But the compulsions of coalition politics and the allure of power always makes for strange bedfellows. And hence there was Mr L. K. Advani, reacting with horror at the demand of the SP chief, Mr Mulayam Singh, that he would support any formation at the Centre that gets rid of Bahenji’s government in UP. How could such an unconstitutional demand be made in a democracy, he wondered, sending the first feeler to Ms Mayawati for possibly joining an NDA government.

Returning to Ms Jayalalithaa, who was supposed to be BJP’s ally in Tamil Nadu but suddenly took a left turn toward the third Front, she hasn’t exactly been an ideal, undemanding ally either. Rewind to April 1999, when she had withdrawn support to the Vajpayee government, triggering a vote of confidence and the fall of the government.

Here is a recap from Frontline magazine of her famous trip to Delhi for the dagger act. “She told mediapersons that she had come to take the final step of withdrawing support to the Vajpayee Government. She regretted the decision to align with the BJP in the last Lok Sabha elections, and remarked that she had wasted a whole year, which was marked by non-governance and lack of proper administration. She said that she would meet leaders of “like-minded secular parties,” including Congress president Sonia Gandhi to evolve a viable alternative government.”

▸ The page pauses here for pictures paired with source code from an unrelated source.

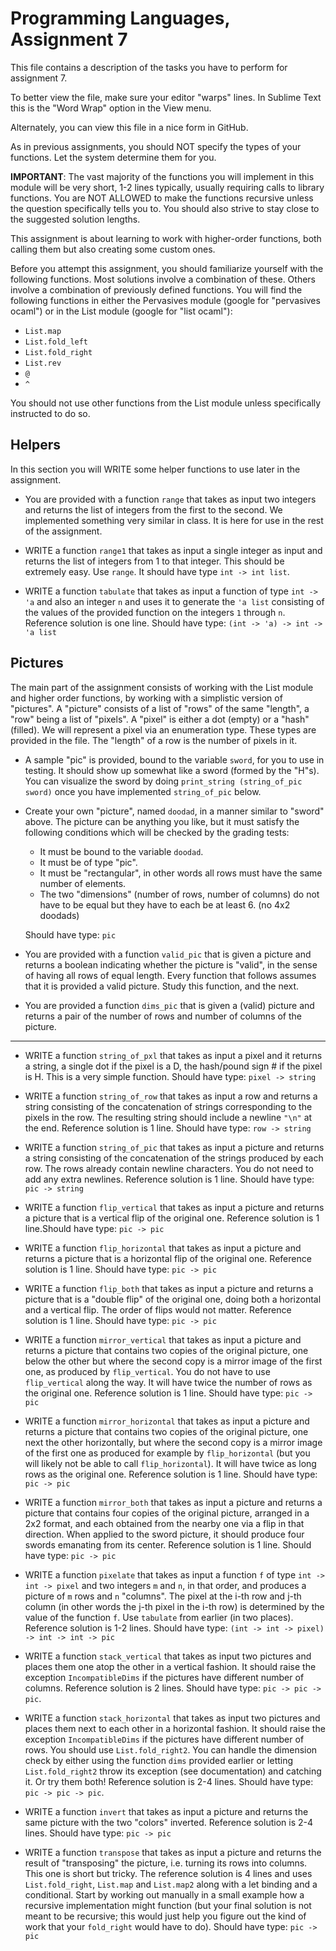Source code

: # Programming Languages, Assignment 7

This file contains a description of the tasks you have to perform for assignment 7.

To better view the file, make sure your editor "warps" lines. In Sublime Text this is the "Word Wrap" option in the View menu.

Alternately, you can view this file in a nice form in GitHub.

As in previous assignments, you should NOT specify the types of your functions. Let the system determine them for you.

**IMPORTANT**: The vast majority of the functions you will implement in this module will be very short, 1-2 lines typically, usually requiring calls to library functions. You are NOT ALLOWED to make the functions recursive unless the question specifically tells you to. You should also strive to stay close to the suggested solution lengths.

This assignment is about learning to work with higher-order functions, both calling them but also creating some custom ones.

Before you attempt this assignment, you should familiarize yourself with the following functions. Most solutions involve a combination of these. Others involve a combination of previously defined functions. You will find the following functions in either the Pervasives module (google for "pervasives ocaml") or in the List module (google for "list ocaml"):

- `List.map`
- `List.fold_left`
- `List.fold_right`
- `List.rev`
- `@`
- `^`

You should not use other functions from the List module unless specifically instructed to do so.

## Helpers

In this section you will WRITE some helper functions to use later in the assignment.

- You are provided with a function `range` that takes as input two integers and returns the list of integers from the first to the second. We implemented something very similar in class. It is here for use in the rest of the assignment.


- WRITE a function `range1` that takes as input a single integer as input and returns the list of integers from 1 to that integer. This should be extremely easy. Use `range`. It should have type `int -> int list`.


- WRITE a function `tabulate` that takes as input a function of type `int -> 'a` and also an integer `n` and uses it to generate the `'a list` consisting of the values of the provided function on the integers `1` through `n`. Reference solution is one line. Should have type: `(int -> 'a) -> int -> 'a list`




## Pictures

The main part of the assignment consists of working with the List module and higher order functions, by working with a simplistic version of "pictures". A "picture" consists of a list of "rows" of the same "length", a "row" being a list of "pixels". A "pixel" is either a dot (empty) or a "hash" (filled). We will represent a pixel via an enumeration type. These types are provided in the file. The "length" of a row is the number of pixels in it.

- A sample "pic" is provided, bound to the variable `sword`, for you to use in testing. It should show up somewhat like a sword (formed by the "H"s). You can visualize the sword by doing `print_string (string_of_pic sword)` once you have implemented `string_of_pic` below.


- Create your own "picture", named `doodad`, in a manner similar to "sword" above. The picture can be anything you like, but it must satisfy the following conditions which will be checked by the grading tests:
    - It must be bound to the variable `doodad`.
    - It must be of type "pic".
    - It must be "rectangular", in other words all rows must have the same number of elements.
    - The two "dimensions" (number of rows, number of columns) do not have to be equal but they have to each be at least 6. (no 4x2 doodads)

    Should have type: `pic`

- You are provided with a function `valid_pic` that is given a picture and returns a boolean indicating whether the picture is "valid", in the sense of having all rows of equal length. Every function that follows assumes that it is provided a valid picture. Study this function, and the next.

- You are provided a function `dims_pic` that is given a (valid) picture and returns a pair of the number of rows and number of columns of the picture.


-------------------------------------------------------------------------------------------------------------------------------------------------------------------

- WRITE a function `string_of_pxl` that takes as input a pixel and it returns a string, a single dot if the pixel is a D, the hash/pound sign # if the pixel is H. This is a very simple function. Should have type: `pixel -> string`


- WRITE a function `string_of_row` that takes as input a row and returns a string consisting of the concatenation of strings corresponding to the pixels in the row.  The resulting string should include a newline `"\n"` at the end. Reference solution is 1 line. Should have type: `row -> string`


- WRITE a function `string_of_pic` that takes as input a picture and returns a string consisting of the concatenation of the strings produced by each row. The rows already contain newline characters. You do not need to add any extra newlines. Reference solution is 1 line. Should have type: `pic -> string`


- WRITE a function `flip_vertical` that takes as input a picture and returns a picture that is a vertical flip of the original one. Reference solution is 1 line.Should have type: `pic -> pic`


- WRITE a function `flip_horizontal` that takes as input a picture and returns a picture that is a horizontal flip of the original one. Reference solution is 1 line. Should have type: `pic -> pic`


- WRITE a function `flip_both` that takes as input a picture and returns a picture that is a "double flip" of the original one, doing both a horizontal and a vertical flip. The order of flips would not matter. Reference solution is 1 line. Should have type: `pic -> pic`


- WRITE a function `mirror_vertical` that takes as input a picture and returns a picture that contains two copies of the original picture, one below the other but where the second copy is a mirror image of the first one, as produced by `flip_vertical`. You do not have to use `flip_vertical` along the way. It will have twice the number of rows as the original one. Reference solution is 1 line. Should have type: `pic -> pic`


- WRITE a function `mirror_horizontal` that takes as input a picture and returns a picture that contains two copies of the original picture, one next the other horizontally, but where the second copy is a mirror image of the first one as produced for example by `flip_horizontal` (but you will likely not be able to call `flip_horizontal`). It will have twice as long rows as the original one. Reference solution is 1 line. Should have type: `pic -> pic`


- WRITE a function `mirror_both` that takes as input a picture and returns a picture that contains four copies of the original picture, arranged in a 2x2 format, and each obtained from the nearby one via a flip in that direction. When applied to the sword picture, it should produce four swords emanating from its center. Reference solution is 1 line. Should have type: `pic -> pic`


- WRITE a function `pixelate` that takes as input a function `f` of type `int -> int -> pixel` and two integers `m` and `n`, in that order, and produces a picture of `m` rows and `n` "columns". The pixel at the i-th row and j-th column (in other words the j-th pixel in the i-th row) is determined by the value of the function `f`. Use `tabulate` from earlier (in two places). Reference solution is 1-2 lines. Should have type: `(int -> int -> pixel) -> int -> int -> pic`


- WRITE a function `stack_vertical` that takes as input two pictures and places them one atop the other in a vertical fashion. It should raise the exception `IncompatibleDims` if the pictures have different number of columns. Reference solution is 2 lines. Should have type: `pic -> pic -> pic`.


- WRITE a function `stack_horizontal` that takes as input two pictures and places them next to each other in a horizontal fashion. It should raise the exception `IncompatibleDims` if the pictures have different number of rows. You should use `List.fold_right2`. You can handle the dimension check by either using the function `dims` provided earlier or letting `List.fold_right2` throw its exception (see documentation) and catching it. Or try them both! Reference solution is 2-4 lines. Should have type: `pic -> pic -> pic`.


- WRITE a function `invert` that takes as input a picture and returns the same picture with the two "colors" inverted. Reference solution is 2-4 lines. Should have type: `pic -> pic`


- WRITE a function `transpose` that takes as input a picture and returns the result of "transposing" the picture, i.e. turning its rows into columns. This one is short but tricky. The reference solution is 4 lines and uses `List.fold_right`, `List.map` and `List.map2` along with a let binding and a conditional. Start by working out manually in a small example how a recursive implementation might function (but your final solution is not meant to be recursive; this would just help you figure out the kind of work that your `fold_right` would have to do). Should have type: `pic -> pic`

One has to wish any combine that comes to power with the support of these two political divas the best of luck!

Post-poll concerns

By next Monday, we should have some idea of the government that will be formed in New Delhi. And its principal players will face a much tougher challenge than a display of lung power at TV studio debates. There is no good news yet on the economic and job front. Thousands of people are continuing to lose jobs, new jobs are impossible to find, and employers are missing from campuses, even of premier institutions turning out bright and hopeful qualified professionals.

If this is the story of urban India, rural India is even worse. The most cheerful story you hear in villages, be it in Bihar, UP or elsewhere, is about the National Rural Employment Guarantee Scheme putting at least Rs 40-50 in the hands of labourers — the rest goes to middlemen. This is just adequate to put some food in the bellies of family members.

This time, there is no claim of “India shining”, nor is there any evidence of “Congress ka haath, aam aadmi ke saath” or its badhtey kadam making Bharat buland. Outside high-voltage media debates, for the poor, the unemployed, the farmer who has no guarantee of adequate water and other essential inputs for his land, the Kosi flood victim who still waits for the house that was washed away, and millions of others whose best hope is to dig a ditch here, or break stones there, for a paltry daily wage of Rs 50 under the NREGS, there appears to be little hope, leave alone guarantee, that the party they have voted for will change their lives in any meaningful way.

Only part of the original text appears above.